▸ YOUR GOAL: Find how many lines in the data below mention "cite". Give the number only.

(Dataset entries)
=== Begin Enclosure ===

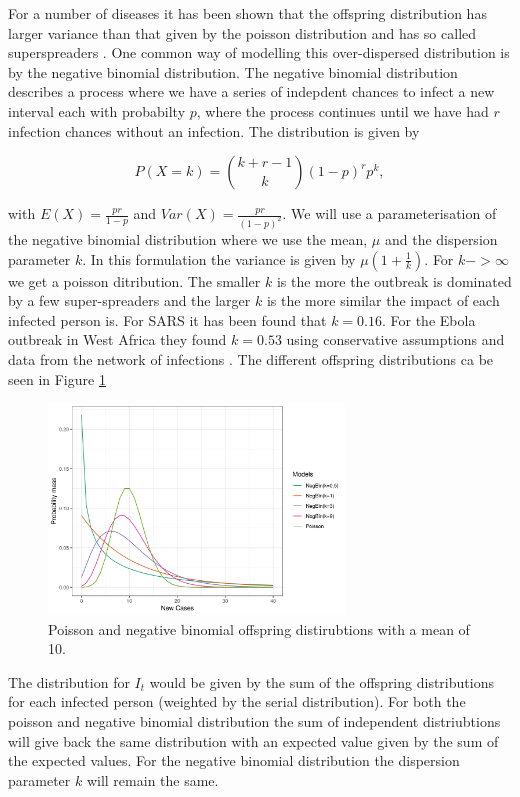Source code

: \documentclass[12pt]{article}
\begin{document}
For a number of diseases it has been shown that the offspring distribution has larger variance than that given by the poisson distribution and has so called superspreaders \cite{lloyd-smithSuperspreadingEffectIndividual2005}. One common way of modelling this over-dispersed distribution is by the negative binomial distribution. The negative binomial distribution describes a process where we have a series of indepdent chances to infect a new interval each with probabilty $p$, where the process continues until we have had $r$ infection chances without an infection. The distribution is given by

\[P(X=k) = {k + r - 1 \choose k} (1-p)^rp^k, \]

with $E(X)=\frac{pr}{1-p}$ and $Var(X) = \frac{pr}{(1-p)^2}$. We will use a parameterisation of the negative binomial distribution where we use the mean, $\mu$ and the dispersion parameter $k$. In this formulation the variance is given by $\mu(1 + \frac{1}{k})$. For $k->\infty$ we get a poisson ditribution. The smaller $k$ is the more the outbreak is dominated by a few super-spreaders and the larger $k$ is the more similar the impact of each infected person is. For SARS it has been found that $k=0.16$\cite{lloyd-smithSuperspreadingEffectIndividual2005}. For the Ebola outbreak in West Africa they found $k=0.53$ using conservative assumptions and data from the network of infections \cite{internationalebolaresponseteamExposurePatternsDriving2016}. The different offspring distributions ca be seen in Figure \ref{fig:offspring}

\begin{figure}[h]
  \centering
  \includegraphics[width=0.7\textwidth]{../output/prob_dist.png}
  \caption{Poisson and negative binomial offspring distirubtions with a mean of 10.}
  \label{fig:offspring}
\end{figure}

The distribution for $I_t$ would be given by the sum of the offspring distributions for each infected person (weighted by the serial distribution). For both the poisson and negative binomial distribution the sum of independent distriubtions will give back the same distribution with an expected value given by the sum of the expected values. For the negative binomial distribution the dispersion parameter $k$ will remain the same. 
\end{document}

=== End Enclosure ===

▸ TASK RESPONSE: 2